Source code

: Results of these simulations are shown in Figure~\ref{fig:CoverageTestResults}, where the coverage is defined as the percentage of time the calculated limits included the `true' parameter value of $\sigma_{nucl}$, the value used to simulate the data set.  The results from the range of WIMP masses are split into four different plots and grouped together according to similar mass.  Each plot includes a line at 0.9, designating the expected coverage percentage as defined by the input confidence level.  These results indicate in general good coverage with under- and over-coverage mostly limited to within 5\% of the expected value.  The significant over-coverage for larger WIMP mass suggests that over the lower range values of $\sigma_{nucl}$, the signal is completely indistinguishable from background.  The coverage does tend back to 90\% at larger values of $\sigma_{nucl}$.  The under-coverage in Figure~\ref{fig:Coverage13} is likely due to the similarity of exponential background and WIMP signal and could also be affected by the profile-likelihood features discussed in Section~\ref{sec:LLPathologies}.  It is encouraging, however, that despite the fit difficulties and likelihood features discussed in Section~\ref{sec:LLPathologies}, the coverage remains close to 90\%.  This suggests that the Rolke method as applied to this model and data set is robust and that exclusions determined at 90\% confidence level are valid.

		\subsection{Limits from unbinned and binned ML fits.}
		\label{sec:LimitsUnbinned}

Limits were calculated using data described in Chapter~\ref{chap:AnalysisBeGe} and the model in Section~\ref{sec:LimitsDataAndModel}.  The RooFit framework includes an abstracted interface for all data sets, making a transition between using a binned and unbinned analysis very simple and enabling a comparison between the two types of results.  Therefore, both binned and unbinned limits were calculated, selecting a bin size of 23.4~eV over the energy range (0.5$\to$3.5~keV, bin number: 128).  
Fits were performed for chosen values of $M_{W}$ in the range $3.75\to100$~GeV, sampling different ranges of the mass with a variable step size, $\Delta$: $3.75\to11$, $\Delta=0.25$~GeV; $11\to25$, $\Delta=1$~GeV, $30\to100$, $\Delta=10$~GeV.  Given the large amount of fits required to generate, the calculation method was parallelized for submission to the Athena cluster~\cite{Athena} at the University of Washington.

****

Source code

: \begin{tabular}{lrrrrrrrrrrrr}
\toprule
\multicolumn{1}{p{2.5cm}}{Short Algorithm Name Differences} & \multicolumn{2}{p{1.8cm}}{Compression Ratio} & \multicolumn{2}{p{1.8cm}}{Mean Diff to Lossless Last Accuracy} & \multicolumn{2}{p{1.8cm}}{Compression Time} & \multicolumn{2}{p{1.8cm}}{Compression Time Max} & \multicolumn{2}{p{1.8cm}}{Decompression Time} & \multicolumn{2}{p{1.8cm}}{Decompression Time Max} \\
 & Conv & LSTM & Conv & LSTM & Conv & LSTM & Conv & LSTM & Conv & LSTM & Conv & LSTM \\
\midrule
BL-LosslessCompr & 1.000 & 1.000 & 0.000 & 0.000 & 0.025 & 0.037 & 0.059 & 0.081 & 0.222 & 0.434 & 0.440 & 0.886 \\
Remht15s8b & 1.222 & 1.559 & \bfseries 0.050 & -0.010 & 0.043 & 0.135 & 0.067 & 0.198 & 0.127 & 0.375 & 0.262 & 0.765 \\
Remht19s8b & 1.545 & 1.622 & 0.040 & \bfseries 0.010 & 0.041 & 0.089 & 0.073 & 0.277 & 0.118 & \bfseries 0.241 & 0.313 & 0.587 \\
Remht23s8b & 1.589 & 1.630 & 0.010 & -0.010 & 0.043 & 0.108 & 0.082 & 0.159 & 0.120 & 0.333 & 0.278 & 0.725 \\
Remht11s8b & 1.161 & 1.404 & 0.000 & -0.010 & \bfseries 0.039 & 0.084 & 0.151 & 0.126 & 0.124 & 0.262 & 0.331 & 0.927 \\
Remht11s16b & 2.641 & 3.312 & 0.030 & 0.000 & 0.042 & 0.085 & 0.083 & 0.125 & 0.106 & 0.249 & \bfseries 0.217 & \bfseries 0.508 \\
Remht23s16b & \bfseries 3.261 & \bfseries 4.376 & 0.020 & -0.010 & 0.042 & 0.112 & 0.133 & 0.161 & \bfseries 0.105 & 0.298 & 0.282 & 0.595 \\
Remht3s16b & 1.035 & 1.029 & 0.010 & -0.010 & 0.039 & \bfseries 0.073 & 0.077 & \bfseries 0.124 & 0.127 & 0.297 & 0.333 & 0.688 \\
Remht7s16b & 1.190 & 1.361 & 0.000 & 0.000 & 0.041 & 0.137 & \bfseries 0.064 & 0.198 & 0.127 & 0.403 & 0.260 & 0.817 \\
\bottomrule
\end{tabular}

****

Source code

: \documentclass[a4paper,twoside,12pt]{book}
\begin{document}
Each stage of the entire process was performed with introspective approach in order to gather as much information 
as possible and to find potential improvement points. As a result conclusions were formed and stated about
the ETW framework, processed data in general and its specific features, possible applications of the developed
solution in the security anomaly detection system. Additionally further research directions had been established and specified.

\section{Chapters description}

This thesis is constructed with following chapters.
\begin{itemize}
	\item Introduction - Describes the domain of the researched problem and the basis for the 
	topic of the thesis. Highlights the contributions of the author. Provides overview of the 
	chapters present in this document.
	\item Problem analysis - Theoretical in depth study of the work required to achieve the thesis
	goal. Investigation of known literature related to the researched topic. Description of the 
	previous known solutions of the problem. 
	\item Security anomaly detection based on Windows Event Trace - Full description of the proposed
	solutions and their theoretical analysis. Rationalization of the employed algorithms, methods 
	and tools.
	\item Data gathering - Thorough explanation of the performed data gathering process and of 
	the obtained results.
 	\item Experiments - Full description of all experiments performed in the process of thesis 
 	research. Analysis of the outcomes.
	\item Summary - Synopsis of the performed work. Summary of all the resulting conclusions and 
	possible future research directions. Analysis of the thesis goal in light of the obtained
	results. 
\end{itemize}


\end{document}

****

** WORK ITEM **
Every line above that holds the string "obtained" should be returned.

** WRITTEN RESPONSE **
	the obtained results.
	possible future research directions. Analysis of the thesis goal in light of the obtained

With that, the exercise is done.